Los evangelios de hoy y del domingo que viene están unidos en el texto escrito. Tratan de algo fundamentalísimo para el discípulo: la fe. La fe es un tema clave en todo el Nuevo Testamento. La fe es fundamental para la vida cristiana, para la Iglesia, para cada uno de nosotros. Si algo hemos de hacer cada domingo en la eucaristía es reavivar la fe, hacerla cada vez más luminosa, más absorbente, más transformadora.

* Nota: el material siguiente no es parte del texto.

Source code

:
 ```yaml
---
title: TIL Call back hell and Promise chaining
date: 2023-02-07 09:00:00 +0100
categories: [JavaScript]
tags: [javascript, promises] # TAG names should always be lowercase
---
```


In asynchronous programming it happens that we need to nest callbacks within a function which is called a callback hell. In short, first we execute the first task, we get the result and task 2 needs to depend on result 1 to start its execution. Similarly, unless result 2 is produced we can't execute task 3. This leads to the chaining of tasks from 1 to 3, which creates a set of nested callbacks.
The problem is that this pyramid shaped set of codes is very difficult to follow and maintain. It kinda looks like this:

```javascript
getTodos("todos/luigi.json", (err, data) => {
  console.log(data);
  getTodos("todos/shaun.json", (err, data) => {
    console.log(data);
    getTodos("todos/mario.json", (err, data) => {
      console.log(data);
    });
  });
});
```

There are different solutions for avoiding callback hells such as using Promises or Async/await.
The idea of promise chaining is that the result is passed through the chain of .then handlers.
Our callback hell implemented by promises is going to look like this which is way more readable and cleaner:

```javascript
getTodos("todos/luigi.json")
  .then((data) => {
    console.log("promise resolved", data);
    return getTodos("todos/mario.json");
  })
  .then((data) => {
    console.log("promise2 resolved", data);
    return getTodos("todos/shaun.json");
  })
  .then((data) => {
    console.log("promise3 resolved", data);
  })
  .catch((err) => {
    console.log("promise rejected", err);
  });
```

Los apóstoles se acercaron “al Señor” y le pidieron: “auméntanos la fe”. Aquí hay ya algo interesante. El texto de Lucas dice expresamente “al Señor”, que los apóstoles “dijeron al Señor”. Cuando Lucas escribe, casi 40 años después de la muerte de Jesús, y también en Pablo, “Señor” incluye la atribución de la dignidad divina. Lucas, pues, al llamar a Jesús “Señor”, confiesa en este texto su fe y la de la Iglesia en su divinidad.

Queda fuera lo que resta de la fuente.